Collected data
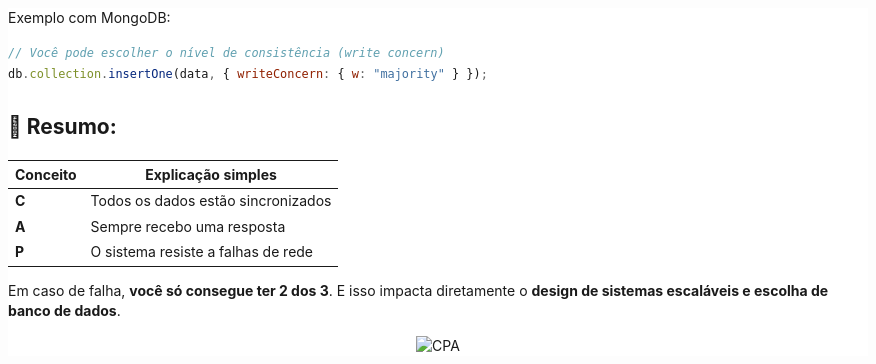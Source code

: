 Exemplo com MongoDB:
```js
// Você pode escolher o nível de consistência (write concern)
db.collection.insertOne(data, { writeConcern: { w: "majority" } });
```

## 📌 Resumo:

| Conceito | Explicação simples |
|---------|---------------------|
| **C** | Todos os dados estão sincronizados |
| **A** | Sempre recebo uma resposta |
| **P** | O sistema resiste a falhas de rede |

Em caso de falha, **você só consegue ter 2 dos 3**. E isso impacta diretamente o **design de sistemas escaláveis e escolha de banco de dados**.

<p align="center">
  <img src="https://3cs1e07ms.wordpress.com/wp-content/uploads/2016/02/cap.jpg" alt="CPA">
</p>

Problem: Scan the entries above and copy each line where "dados" occurs.

Answer to the exercise:
| **C** | Todos os dados estão sincronizados |
Em caso de falha, **você só consegue ter 2 dos 3**. E isso impacta diretamente o **design de sistemas escaláveis e escolha de banco de dados**.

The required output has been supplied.